DIPlib / diplib

Quantitative Image Analysis in C++, MATLAB and Python
https://diplib.org
Apache License 2.0
228 stars 50 forks source link

Wip/upstreaming #70

Closed milianw closed 3 years ago

milianw commented 3 years ago

Hey Cris,

here are some more little fixes I would like to upstream.

Many thanks with the hint about the call to dip::SetNumberOfThreads - that indeed fixes my problem! I just realize that it would negatively influence other threads (and introduce a datarace) if I'd call it from our code. This patch here should fix that and sounds like a generally good thing to do I believe, as the OpenMP thread pool is thread-local too.

Cheers

milianw commented 3 years ago

The macos test failure looks unrelated to me (some python breakage?)

crisluengo commented 3 years ago

Yeah, the macOS test fails on master as well, since I added some tests for the new NPY file reading and writing. It looks to me like some sort of configuration issue, the tests work fine on my own Mac.

Regarding dip::SetNumberOfThreads: I'm not sure I understand this.
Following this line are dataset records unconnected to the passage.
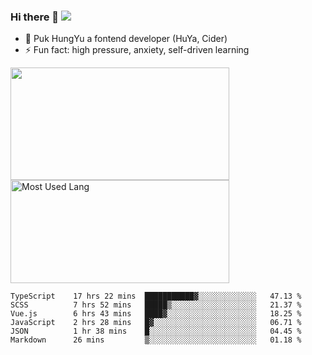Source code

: ### Hi there 👋   ![](https://komarev.com/ghpvc/?username=trojan0523&color=ff69b4&label=PV+Since+2020-1-1)

 - 🔭 Puk HungYu a fontend developer (HuYa, Cider)
 - ⚡ Fun fact: high pressure, anxiety, self-driven learning 

 <img align="left" width="350px" height="180px" src="https://github-readme-stats.vercel.app/api?username=trojan0523&show_icons=true&icon_color=199861&count_private=true" />
 
 <img width="350px" height="165px" alt="Most Used Lang" src="https://github-readme-stats.vercel.app/api/top-langs/?username=trojan0523&layout=compact"/>
 

 <!--START_SECTION:waka-->

```text
TypeScript    17 hrs 22 mins  ███████████▓░░░░░░░░░░░░░   47.13 %
SCSS          7 hrs 52 mins   █████▒░░░░░░░░░░░░░░░░░░░   21.37 %
Vue.js        6 hrs 43 mins   ████▓░░░░░░░░░░░░░░░░░░░░   18.25 %
JavaScript    2 hrs 28 mins   █▓░░░░░░░░░░░░░░░░░░░░░░░   06.71 %
JSON          1 hr 38 mins    █░░░░░░░░░░░░░░░░░░░░░░░░   04.45 %
Markdown      26 mins         ▒░░░░░░░░░░░░░░░░░░░░░░░░   01.18 %
```

<!--END_SECTION:waka-->

 
<!--
**Trojan0523/Trojan0523** is a ✨ _special_ ✨ repository because its `README.md` (this file) appears on your GitHub profile.

Here are some ideas to get you started:

- 👯 looking to collaborate on where? i don`t know
- 🤔 I’m looking for help with ...
- 💬 Ask me about ...
- 📫 How to reach me: ...
- 😄 Pronouns: ...
- ⚡ Fun fact: ...
![](https://komarev.com/ghpvc/?username=trojan0523)
-->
Because apparently you cannot call DIPlib functions that use OpenMP from within OpenMP threads, it doesn't make sense to call dip::SetNumberOfThreads from a thread either. You should call it before your #pragma omp.
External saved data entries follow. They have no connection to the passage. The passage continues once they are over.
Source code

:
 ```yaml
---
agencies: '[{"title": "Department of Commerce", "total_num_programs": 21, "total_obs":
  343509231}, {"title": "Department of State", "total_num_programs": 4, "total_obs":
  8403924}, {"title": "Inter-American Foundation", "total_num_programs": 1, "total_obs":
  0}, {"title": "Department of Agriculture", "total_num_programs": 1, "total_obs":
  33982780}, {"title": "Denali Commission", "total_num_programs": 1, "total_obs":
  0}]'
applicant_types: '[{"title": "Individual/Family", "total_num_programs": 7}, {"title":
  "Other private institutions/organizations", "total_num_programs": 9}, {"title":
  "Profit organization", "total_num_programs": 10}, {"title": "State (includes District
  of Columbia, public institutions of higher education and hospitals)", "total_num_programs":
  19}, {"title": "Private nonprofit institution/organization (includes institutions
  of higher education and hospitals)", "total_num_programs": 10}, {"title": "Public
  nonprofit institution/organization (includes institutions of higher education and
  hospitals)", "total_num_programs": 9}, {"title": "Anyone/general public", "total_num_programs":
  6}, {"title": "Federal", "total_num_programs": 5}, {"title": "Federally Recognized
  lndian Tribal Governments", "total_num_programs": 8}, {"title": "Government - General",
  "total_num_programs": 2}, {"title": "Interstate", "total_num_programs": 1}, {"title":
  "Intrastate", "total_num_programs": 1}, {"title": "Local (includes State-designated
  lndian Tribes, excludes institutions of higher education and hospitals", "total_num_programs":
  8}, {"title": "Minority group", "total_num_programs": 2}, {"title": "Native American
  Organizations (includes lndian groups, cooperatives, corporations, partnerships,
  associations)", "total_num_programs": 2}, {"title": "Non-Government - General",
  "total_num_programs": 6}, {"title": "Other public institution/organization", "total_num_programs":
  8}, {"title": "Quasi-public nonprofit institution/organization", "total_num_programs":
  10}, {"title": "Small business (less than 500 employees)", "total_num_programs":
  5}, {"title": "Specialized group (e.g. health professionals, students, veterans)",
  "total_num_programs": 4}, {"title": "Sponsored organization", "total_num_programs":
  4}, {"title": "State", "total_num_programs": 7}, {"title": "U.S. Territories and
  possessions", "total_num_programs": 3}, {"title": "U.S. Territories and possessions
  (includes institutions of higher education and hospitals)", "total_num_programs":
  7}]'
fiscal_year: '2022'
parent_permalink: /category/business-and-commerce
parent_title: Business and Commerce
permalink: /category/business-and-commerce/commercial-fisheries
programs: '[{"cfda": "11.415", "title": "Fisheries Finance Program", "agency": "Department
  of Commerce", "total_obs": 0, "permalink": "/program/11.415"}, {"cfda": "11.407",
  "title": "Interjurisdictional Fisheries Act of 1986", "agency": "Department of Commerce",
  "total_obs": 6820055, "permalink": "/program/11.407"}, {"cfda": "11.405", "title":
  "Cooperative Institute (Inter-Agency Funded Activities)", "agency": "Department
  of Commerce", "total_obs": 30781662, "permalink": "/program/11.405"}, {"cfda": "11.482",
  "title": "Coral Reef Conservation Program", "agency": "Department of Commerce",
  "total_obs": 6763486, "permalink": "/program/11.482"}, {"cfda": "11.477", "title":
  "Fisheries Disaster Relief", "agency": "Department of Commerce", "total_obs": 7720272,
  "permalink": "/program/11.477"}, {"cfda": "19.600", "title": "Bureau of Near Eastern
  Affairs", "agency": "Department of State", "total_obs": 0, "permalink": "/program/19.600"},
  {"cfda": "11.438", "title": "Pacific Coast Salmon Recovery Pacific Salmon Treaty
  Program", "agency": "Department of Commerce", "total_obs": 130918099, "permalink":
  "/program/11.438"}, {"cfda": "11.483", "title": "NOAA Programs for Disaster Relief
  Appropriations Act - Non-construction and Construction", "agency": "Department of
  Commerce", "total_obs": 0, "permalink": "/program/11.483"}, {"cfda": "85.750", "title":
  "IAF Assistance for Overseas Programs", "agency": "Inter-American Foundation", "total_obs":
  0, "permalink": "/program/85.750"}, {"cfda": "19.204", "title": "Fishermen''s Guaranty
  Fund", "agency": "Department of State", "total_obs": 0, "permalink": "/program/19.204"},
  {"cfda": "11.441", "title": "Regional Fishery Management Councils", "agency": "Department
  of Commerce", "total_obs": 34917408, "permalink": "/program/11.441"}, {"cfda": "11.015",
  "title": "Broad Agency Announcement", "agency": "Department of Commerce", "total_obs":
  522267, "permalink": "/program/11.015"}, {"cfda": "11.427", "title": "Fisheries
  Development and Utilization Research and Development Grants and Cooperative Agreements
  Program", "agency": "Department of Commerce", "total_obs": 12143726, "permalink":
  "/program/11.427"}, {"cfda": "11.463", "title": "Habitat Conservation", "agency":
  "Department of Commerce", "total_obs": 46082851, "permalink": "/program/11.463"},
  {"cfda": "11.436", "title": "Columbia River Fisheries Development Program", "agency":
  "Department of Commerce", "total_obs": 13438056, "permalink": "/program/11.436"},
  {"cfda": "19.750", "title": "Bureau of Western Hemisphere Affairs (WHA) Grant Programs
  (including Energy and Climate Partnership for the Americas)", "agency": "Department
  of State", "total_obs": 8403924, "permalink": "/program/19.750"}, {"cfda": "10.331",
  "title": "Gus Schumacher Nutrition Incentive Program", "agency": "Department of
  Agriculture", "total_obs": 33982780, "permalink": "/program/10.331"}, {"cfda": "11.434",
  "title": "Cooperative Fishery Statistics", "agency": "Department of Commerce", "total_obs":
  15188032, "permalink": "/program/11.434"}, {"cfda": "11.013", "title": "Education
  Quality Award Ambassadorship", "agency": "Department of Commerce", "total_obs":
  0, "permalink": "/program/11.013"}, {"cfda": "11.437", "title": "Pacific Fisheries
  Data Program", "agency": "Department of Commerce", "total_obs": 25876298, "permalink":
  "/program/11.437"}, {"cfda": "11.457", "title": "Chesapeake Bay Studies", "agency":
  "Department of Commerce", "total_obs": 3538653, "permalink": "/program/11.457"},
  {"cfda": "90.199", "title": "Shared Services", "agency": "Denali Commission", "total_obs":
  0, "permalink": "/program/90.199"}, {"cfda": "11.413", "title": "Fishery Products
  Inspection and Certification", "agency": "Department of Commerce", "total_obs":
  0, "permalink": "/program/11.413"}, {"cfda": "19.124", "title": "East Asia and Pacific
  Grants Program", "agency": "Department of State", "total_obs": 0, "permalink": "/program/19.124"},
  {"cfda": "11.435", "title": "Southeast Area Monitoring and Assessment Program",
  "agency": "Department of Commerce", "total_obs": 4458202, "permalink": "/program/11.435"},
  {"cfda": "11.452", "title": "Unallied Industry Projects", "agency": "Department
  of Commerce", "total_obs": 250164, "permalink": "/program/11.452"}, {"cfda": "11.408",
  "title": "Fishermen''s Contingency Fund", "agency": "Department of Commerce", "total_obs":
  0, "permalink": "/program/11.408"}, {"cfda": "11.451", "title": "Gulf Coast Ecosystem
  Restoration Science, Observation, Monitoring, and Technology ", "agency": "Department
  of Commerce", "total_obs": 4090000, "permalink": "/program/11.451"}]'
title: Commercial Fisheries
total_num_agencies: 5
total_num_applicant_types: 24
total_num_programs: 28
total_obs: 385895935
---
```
Or is this related to calling DIPlib from multiple threads that are not created by OpenMP? Does that work OK?

milianw commented 3 years ago

Yeah, the macOS test fails on master as well, since I added some tests for the new NPY file reading and writing. It looks to me like some sort of configuration issue, the tests work fine on my own Mac.

OK, I'll ignore that then.

Regarding dip::SetNumberOfThreads: I'm not sure I understand this. Because apparently you cannot call DIPlib functions that use OpenMP from within OpenMP threads, it doesn't make sense to call dip::SetNumberOfThreads from a thread either. You should call it before your #pragma omp.

Or is this related to calling DIPlib from multiple threads that are not created by OpenMP? Does that work OK?

Yes, the way our application is setup is the following:

Now the patch I'm proposing is required for the following situation:

Without making the thread number a thread-local, this would be a data race at the very least. Clearly we don't want thread B to influence thread A here.

And to re-iterate: Yes, it is clear to us that we are hopelessly oversubscribing here. The problem is simply that we don't have any alternative, as all long-running tasks needs to be run in a background thread.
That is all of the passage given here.